Mazmur Daud, ketika ia ada di padang gurun Yehuda. Banyak yang percaya bahwa ini ditulis pada masa pemberontakan Absalom, putra kesayangan Daud. Absalom berusaha mengambil nyawanya dan mengambil alih tahta Israel. Sehingga Daud harus melarikan diri melintasi padang gurun. Ini adalah masa yang paling sulit dalam hidup Daud.
Namun dalam pencobaan dan kesulitannya, Daud justru mencari Tuhan, ia yakin akan kehadiran Tuhan dalam hidupnya. Daud menyadari bahwa apapun keadaan atau situasinya, dia bisa percaya bahwa Tuhan ada untuknya. Kita mungkin berada di lembah hari ini. Kita mungkin berada di tengah badai terburuk. Mungkin kesulitan, mungkin orang-orang yang kita cintai, telah meninggalkan kita, tetapi Tuhan tidak pernah meninggalkan kita, Dia selalu hadir.
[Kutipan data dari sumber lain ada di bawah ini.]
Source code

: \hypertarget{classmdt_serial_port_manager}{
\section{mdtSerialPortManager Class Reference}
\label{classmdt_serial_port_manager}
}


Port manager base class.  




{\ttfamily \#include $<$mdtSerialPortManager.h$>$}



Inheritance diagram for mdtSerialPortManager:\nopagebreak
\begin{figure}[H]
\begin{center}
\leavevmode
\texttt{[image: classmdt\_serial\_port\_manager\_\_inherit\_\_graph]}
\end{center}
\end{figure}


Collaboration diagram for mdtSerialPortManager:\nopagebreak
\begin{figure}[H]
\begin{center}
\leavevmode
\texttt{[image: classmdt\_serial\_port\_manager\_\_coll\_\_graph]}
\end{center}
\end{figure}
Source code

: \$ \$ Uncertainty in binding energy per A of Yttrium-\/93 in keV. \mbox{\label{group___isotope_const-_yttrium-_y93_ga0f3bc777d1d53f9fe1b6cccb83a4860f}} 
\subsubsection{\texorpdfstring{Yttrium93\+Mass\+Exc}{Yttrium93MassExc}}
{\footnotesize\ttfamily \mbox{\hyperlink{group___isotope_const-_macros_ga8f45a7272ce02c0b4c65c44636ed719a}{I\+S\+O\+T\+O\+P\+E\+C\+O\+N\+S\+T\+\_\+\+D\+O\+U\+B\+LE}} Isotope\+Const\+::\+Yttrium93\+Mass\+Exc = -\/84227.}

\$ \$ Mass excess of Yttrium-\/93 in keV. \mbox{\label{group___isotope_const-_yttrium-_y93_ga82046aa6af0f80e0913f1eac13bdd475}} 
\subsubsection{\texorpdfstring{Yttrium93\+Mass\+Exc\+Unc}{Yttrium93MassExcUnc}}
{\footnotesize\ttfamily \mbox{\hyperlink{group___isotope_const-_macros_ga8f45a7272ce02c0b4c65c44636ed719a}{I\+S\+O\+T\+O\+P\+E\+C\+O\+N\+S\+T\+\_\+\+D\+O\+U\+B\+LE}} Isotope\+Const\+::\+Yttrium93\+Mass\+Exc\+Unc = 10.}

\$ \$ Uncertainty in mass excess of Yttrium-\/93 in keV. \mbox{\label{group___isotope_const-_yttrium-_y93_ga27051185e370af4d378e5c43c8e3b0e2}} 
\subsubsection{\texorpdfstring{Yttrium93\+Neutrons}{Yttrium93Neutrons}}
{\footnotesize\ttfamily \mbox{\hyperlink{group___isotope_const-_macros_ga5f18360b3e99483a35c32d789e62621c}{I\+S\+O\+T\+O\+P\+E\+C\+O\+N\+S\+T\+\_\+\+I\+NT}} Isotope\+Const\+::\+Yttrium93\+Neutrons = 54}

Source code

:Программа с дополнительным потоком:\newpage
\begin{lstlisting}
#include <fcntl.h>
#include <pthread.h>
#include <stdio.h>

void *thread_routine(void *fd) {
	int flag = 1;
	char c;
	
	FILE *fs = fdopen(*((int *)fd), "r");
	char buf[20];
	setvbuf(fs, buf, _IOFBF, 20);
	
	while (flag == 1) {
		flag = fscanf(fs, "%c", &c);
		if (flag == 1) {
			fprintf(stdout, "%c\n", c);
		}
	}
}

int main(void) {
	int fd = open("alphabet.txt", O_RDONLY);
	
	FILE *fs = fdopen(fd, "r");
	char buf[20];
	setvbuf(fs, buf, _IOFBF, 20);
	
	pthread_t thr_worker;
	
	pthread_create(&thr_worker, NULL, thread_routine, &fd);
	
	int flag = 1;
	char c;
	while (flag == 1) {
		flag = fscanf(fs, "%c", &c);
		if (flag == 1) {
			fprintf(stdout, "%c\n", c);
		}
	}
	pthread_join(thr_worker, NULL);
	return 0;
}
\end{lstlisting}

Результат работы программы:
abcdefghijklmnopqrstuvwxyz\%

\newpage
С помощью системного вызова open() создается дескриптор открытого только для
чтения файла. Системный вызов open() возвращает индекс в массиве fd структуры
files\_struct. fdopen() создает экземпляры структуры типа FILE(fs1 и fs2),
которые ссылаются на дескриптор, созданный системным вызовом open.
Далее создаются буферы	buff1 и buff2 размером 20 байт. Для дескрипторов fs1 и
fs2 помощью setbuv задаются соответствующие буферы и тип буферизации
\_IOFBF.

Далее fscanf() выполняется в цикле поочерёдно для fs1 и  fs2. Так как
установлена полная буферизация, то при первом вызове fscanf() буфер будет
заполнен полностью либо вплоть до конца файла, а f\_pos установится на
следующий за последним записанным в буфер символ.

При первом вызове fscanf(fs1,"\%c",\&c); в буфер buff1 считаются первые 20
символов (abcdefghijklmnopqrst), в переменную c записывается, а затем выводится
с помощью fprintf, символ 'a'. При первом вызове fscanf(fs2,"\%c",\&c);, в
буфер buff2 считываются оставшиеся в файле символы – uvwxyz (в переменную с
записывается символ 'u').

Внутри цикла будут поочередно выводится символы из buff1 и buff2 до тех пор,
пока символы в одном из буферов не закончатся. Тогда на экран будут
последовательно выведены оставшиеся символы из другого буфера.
Ini yang dialami oleh Daud. Semakin ia menghadapi tantangan semakin ia haus akan kehadiran Tuhan.
Daud menginginkan Tuhan di atas segalanya, Daud ingin dipenuhi dengan kehadiran Tuhan. Dia haus akan Tuhan; dia merindukan-Nya seperti orang yang tinggal di tanah yang kering dan tandus yang merindukan minuman yang menyegarkan.
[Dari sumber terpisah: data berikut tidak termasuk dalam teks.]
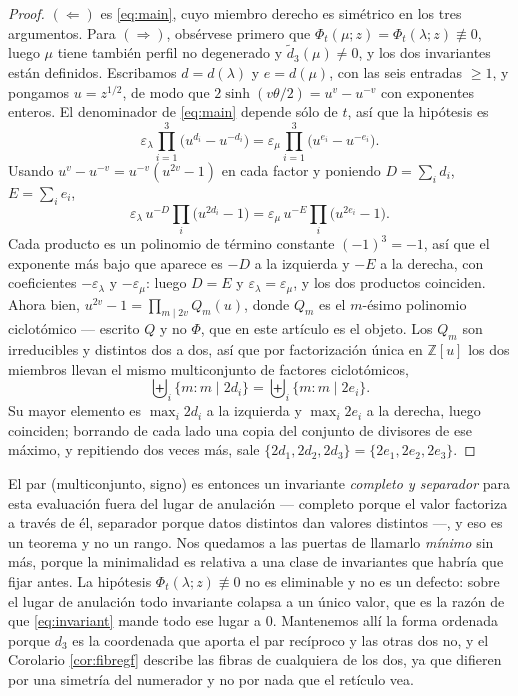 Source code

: \documentclass[11pt,reqno]{amsart}
\theoremstyle{plain}
\theoremstyle{definition}
\newcommand{\ZZ}{\mathbb{Z}}
\begin{document}
\begin{proof}
$(\Leftarrow)$ es \eqref{eq:main}, cuyo miembro derecho es simétrico en los tres argumentos. Para
$(\Rightarrow)$, obsérvese primero que $\Phi_t(\mu;z)=\Phi_t(\lambda;z)\not\equiv0$, luego $\mu$
tiene también perfil no degenerado y $\tilde d_3(\mu)\ne0$, y los dos invariantes están definidos.
Escribamos $d=d(\lambda)$ y $e=d(\mu)$, con las seis entradas $\ge1$, y pongamos $u=z^{1/2}$, de modo
que $2\sinh(v\theta/2)=u^{v}-u^{-v}$ con exponentes enteros. El denominador de \eqref{eq:main}
depende sólo de $t$, así que la hipótesis es
\[
\varepsilon_\lambda\prod_{i=1}^{3}\bigl(u^{d_i}-u^{-d_i}\bigr)
=\varepsilon_\mu\prod_{i=1}^{3}\bigl(u^{e_i}-u^{-e_i}\bigr).
\]
Usando $u^{v}-u^{-v}=u^{-v}(u^{2v}-1)$ en cada factor y poniendo $D=\sum_id_i$, $E=\sum_ie_i$,
\[
\varepsilon_\lambda\,u^{-D}\prod_{i}\bigl(u^{2d_i}-1\bigr)
=\varepsilon_\mu\,u^{-E}\prod_{i}\bigl(u^{2e_i}-1\bigr).
\]
Cada producto es un polinomio de término constante $(-1)^3=-1$, así que el exponente más bajo que
aparece es $-D$ a la izquierda y $-E$ a la derecha, con coeficientes $-\varepsilon_\lambda$ y
$-\varepsilon_\mu$: luego $D=E$ y $\varepsilon_\lambda=\varepsilon_\mu$, y los dos productos
coinciden. Ahora bien, $u^{2v}-1=\prod_{m\mid2v}Q_m(u)$, donde $Q_m$ es el $m$-ésimo polinomio
ciclotómico --- escrito $Q$ y no $\Phi$, que en este artículo es el objeto. Los $Q_m$ son
irreducibles y distintos dos a dos, así que por factorización única en $\ZZ[u]$ los dos miembros
llevan el mismo multiconjunto de factores ciclotómicos,
\[
\biguplus_i\{m:m\mid 2d_i\}=\biguplus_i\{m:m\mid 2e_i\} .
\]
Su mayor elemento es $\max_i2d_i$ a la izquierda y $\max_i2e_i$ a la derecha, luego coinciden;
borrando de cada lado una copia del conjunto de divisores de ese máximo, y repitiendo dos veces más,
sale $\{2d_1,2d_2,2d_3\}=\{2e_1,2e_2,2e_3\}$.
\end{proof}

\noindent El par (multiconjunto, signo) es entonces un invariante \emph{completo y separador} para
esta evaluación fuera del lugar de anulación --- completo porque el valor factoriza a través de él,
separador porque datos distintos dan valores distintos ---, y eso es un teorema y no un rango. Nos
quedamos a las puertas de llamarlo \emph{mínimo} sin más, porque la minimalidad es relativa a una
clase de invariantes que habría que fijar antes. La hipótesis $\Phi_t(\lambda;z)\not\equiv0$ no es
eliminable y no es un defecto: sobre el lugar de anulación todo invariante colapsa a un único valor,
que es la razón de que \eqref{eq:invariant} mande todo ese lugar a $0$. Mantenemos allí la forma
ordenada porque $d_3$ es la coordenada que aporta el par recíproco y las otras dos no, y el Corolario
\ref{cor:fibregf} describe las fibras de cualquiera de los dos, ya que difieren por una simetría del
numerador y no por nada que el retículo vea.
\end{document}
Dalam mazmur 63 ini, Daud menggambarkan dirinya sebagai seorang yang memiliki jiwa yang haus. Kelihatanya bukan keadaan yang biasa, tetapi suatu keadaan yang hampir mati kehausan. Ayat 2, Ya Allah, Engkaulah Allahku, aku mencari Engkau, jiwaku haus kepada-Mu, tubuhku rindu kepada-Mu, seperti tanah yang kering dan tandus, tiada berair. Sulit membayangkan isi atau suasana firman Tuhan ini, jika keadaan negara kita punya banyak air. Keadaan tanah Kanaan banyak padang pasir, sulit mendapatkan air, sehingga kita bisa membayangkan keadaan pemazmur ini.
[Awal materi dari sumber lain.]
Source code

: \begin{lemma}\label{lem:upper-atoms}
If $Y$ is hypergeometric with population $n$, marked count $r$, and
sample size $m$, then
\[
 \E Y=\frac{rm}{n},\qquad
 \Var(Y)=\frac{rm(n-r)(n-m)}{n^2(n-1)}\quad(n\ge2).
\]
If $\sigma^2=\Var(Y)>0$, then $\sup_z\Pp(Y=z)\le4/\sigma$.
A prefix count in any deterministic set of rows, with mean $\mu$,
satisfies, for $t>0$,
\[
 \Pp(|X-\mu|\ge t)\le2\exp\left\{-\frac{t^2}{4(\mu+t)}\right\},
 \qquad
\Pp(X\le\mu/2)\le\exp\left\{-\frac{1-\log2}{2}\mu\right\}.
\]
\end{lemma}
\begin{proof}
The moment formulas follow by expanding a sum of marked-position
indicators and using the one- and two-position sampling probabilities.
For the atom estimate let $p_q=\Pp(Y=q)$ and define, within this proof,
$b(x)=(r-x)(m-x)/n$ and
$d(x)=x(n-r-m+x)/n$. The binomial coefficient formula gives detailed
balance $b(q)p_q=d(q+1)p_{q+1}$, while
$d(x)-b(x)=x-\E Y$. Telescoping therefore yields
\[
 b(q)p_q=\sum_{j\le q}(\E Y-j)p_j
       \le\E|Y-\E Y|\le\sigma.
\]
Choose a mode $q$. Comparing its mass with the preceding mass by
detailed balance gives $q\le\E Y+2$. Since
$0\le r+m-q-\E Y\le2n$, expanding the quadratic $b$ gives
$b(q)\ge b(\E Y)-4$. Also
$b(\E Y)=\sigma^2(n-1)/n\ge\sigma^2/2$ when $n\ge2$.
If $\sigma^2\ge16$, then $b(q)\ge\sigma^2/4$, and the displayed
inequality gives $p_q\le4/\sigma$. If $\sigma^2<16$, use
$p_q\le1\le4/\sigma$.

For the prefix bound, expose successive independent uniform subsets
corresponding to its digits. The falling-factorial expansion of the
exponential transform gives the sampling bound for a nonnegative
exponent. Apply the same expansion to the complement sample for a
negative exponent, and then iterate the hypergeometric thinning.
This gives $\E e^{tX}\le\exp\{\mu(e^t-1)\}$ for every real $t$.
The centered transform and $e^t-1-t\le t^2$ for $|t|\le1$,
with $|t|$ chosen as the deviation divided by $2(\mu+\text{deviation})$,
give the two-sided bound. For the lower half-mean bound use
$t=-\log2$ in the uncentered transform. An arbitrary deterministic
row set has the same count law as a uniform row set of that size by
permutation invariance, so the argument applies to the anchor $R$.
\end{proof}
Gambaran tentang kehausan jiwa, digambarkan oleh Mazmur 42, dia seperti rusa yang lelah dan haus ditengah padang pasir. Jika tidak menemukan air, dia pasti akan mati. Keadaan haus seperti ini bukan keadaan haus yang biasa tetapi keadaan haus diantara hidup dan mati. Coba bayangkan rusa yang mencari air kesini dan kesana, tetapi pada akhirnya tidak menemukan air, lalu tenaganya habis, lelah dan haus. Keadaanya benar benar kelelahan, sehingga akhirnya lidah rusa menjulur keluar karena air dalam tubuhnya habis. Sekarang rusa itu sudah sangat kepayahan, sampai ia tidak bisa bergerak, bahkan ujung kakinya pun tidak lagi bisa digerakkan. Yang bisa ia lakukan hanya mengedipkan matanya karena keadaanya hampir mati.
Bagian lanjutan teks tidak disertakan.